Data in this exercise START

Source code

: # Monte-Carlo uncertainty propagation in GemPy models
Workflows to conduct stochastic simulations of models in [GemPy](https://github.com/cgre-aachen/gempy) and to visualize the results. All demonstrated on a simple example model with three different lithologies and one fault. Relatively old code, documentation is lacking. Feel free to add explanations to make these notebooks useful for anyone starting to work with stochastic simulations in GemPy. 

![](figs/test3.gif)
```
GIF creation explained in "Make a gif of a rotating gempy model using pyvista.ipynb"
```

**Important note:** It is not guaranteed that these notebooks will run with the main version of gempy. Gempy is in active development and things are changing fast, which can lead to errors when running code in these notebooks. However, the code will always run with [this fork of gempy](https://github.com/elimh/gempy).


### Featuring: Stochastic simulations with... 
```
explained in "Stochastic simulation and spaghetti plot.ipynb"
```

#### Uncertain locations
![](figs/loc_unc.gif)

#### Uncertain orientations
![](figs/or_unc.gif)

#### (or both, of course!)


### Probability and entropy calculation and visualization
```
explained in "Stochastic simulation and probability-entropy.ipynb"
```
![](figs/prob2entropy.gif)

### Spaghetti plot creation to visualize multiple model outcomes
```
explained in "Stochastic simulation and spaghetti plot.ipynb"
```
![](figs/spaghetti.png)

Data in this exercise END

**To do**
Return, word for word, the lines from the one containing "#### Uncertain locations" through the end of the data above, both ends included, and nothing else.

**Result of this task**
#### Uncertain locations
![](figs/loc_unc.gif)

#### Uncertain orientations
![](figs/or_unc.gif)

#### (or both, of course!)


### Probability and entropy calculation and visualization
```
explained in "Stochastic simulation and probability-entropy.ipynb"
```
![](figs/prob2entropy.gif)

### Spaghetti plot creation to visualize multiple model outcomes
```
explained in "Stochastic simulation and spaghetti plot.ipynb"
```
![](figs/spaghetti.png)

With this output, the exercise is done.